(AIM OF THE TASK): Exactly retype the opening line of the entries and every line after it, ending with the line that contains "- 💭 #question Does". Skip all pictures.
EXTRACTED DATA: Begin
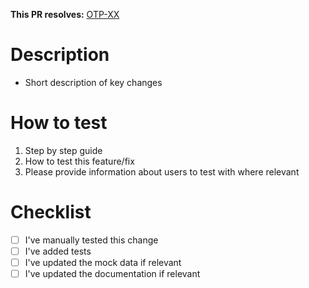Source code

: **This PR resolves:** [OTP-XX](https://alitahir.atlassian.net/browse/OTP-XX)

# Description

- Short description of key changes

# How to test

1. Step by step guide
2. How to test this feature/fix
3. Please provide information about users to test with where relevant

# Checklist

- [ ] I've manually tested this change
- [ ] I've added tests
- [ ] I've updated the mock data if relevant
- [ ] I've updated the documentation if relevant
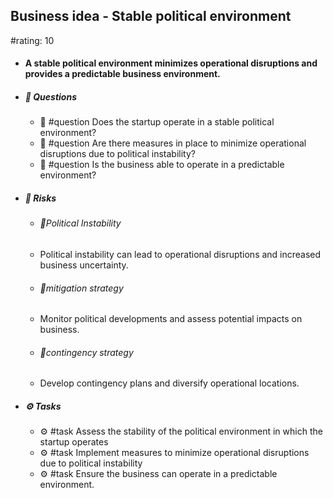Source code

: ## Business idea - Stable political environment
#rating: 10
- #### A stable political environment minimizes operational disruptions and provides a predictable business environment.
- ##### 💭 Questions
  - 💭 #question Does the startup operate in a stable political environment?
  - 💭 #question Are there measures in place to minimize operational disruptions due to political instability?
  - 💭 #question Is the business able to operate in a predictable environment?
- ##### 🚨 Risks

  - ###### 🚨Political Instability
  - Political instability can lead to operational disruptions and increased business uncertainty.
  - ###### 🚨mitigation strategy
  - Monitor political developments and assess potential impacts on business.
  - ###### 🚨contingency strategy
  - Develop contingency plans and diversify operational locations.
- ##### ⚙️ Tasks
  - ⚙️ #task Assess the stability of the political environment in which the startup operates
  - ⚙️ #task  Implement measures to minimize operational disruptions due to political instability
  - ⚙️ #task  Ensure the business can operate in a predictable environment.


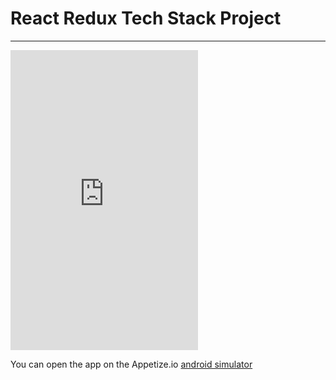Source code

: # React Redux Tech Stack Project
---

<iframe height=480 frameborder=0 scrolling='no' src='https://appetize.io/embed/6p7vgqpgjrjwv0d5mr35wvyf7r?device=nexus5&scale=60&orientation=portrait&osVersion=7.0'>
</iframe>

You can open the app on the Appetize.io [android simulator](https://appetize.io/app/6p7vgqpgjrjwv0d5mr35wvyf7r?device=nexus5&scale=75&orientation=portrait&osVersion=7.0)


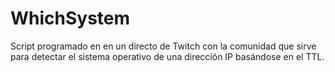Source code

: # WhichSystem

Script programado en en un directo de Twitch con la comunidad que sirve para detectar el sistema operativo de una dirección IP basándose en el TTL.
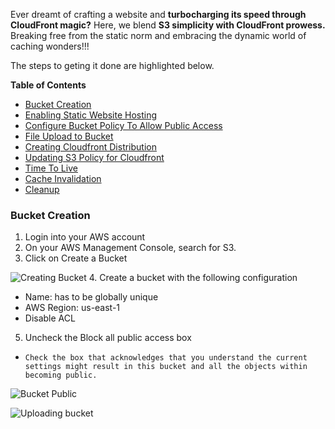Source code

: Ever dreamt of crafting a website and **turbocharging its speed through CloudFront magic?** Here, we blend **S3 simplicity with CloudFront prowess.** Breaking free from the static norm and embracing the dynamic world of caching wonders!!!

The steps to geting it done are highlighted below. 

**Table of Contents**

- [Bucket Creation](#bucket-creation)
- [Enabling Static Website Hosting](#enabling-static-website-hosting) 
- [Configure Bucket Policy To Allow Public Access](#configure-bucket-policy-to-allow-public-access)
- [File Upload to Bucket](#file-upload-to-bucket)
- [Creating Cloudfront Distribution](#creating-cloudfront-distribution)
- [Updating S3 Policy for Cloudfront](#updating-s3-policy-for-cloudfront)
- [Time To Live](#time-to-live)
- [Cache Invalidation](#cache-invalidation)
- [Cleanup](#cleanup)

### Bucket Creation
1. Login into your AWS account
2. On your AWS Management Console, search for S3.
3. Click on Create a Bucket
   
![Creating Bucket](https://github.com/Elizzy01/Deploying-a-Static-Website-using-AWS-S3-and-Cloudfront/assets/98459984/07580a28-114c-494d-a8bb-85babe51948c)
4. Create a bucket with the following configuration
 - Name: has to be globally unique
 - AWS Region: us-east-1
 - Disable ACL
5. Uncheck the Block all public access box
 - `Check the box that acknowledges that you understand the
current settings might result in this bucket and all the objects
within becoming public.`

![Bucket Public](https://github.com/Elizzy01/Deploying-a-Static-Website-using-AWS-S3-and-Cloudfront/assets/98459984/daccee35-1b25-41f1-9e1c-3f734425b37c)

![Uploading bucket](https://github.com/Elizzy01/Deploying-a-Static-Website-using-AWS-S3-and-Cloudfront/assets/98459984/30bd845a-1567-40e0-9916-80d563cfd18b)
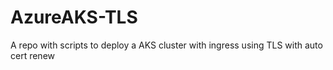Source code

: # AzureAKS-TLS
A repo with scripts to deploy a AKS cluster with ingress using TLS with auto cert renew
EXTRACTED DATA: End
(RESPONSE AREA):
Source code

: **This PR resolves:** [OTP-XX](https://alitahir.atlassian.net/browse/OTP-XX)

# Description

- Short description of key changes

# How to test

1. Step by step guide
2. How to test this feature/fix
3. Please provide information about users to test with where relevant

# Checklist

- [ ] I've manually tested this change
- [ ] I've added tests
- [ ] I've updated the mock data if relevant
- [ ] I've updated the documentation if relevant
Source code

: ## Business idea - Stable political environment
#rating: 10
- #### A stable political environment minimizes operational disruptions and provides a predictable business environment.
- ##### 💭 Questions
  - 💭 #question Does the startup operate in a stable political environment?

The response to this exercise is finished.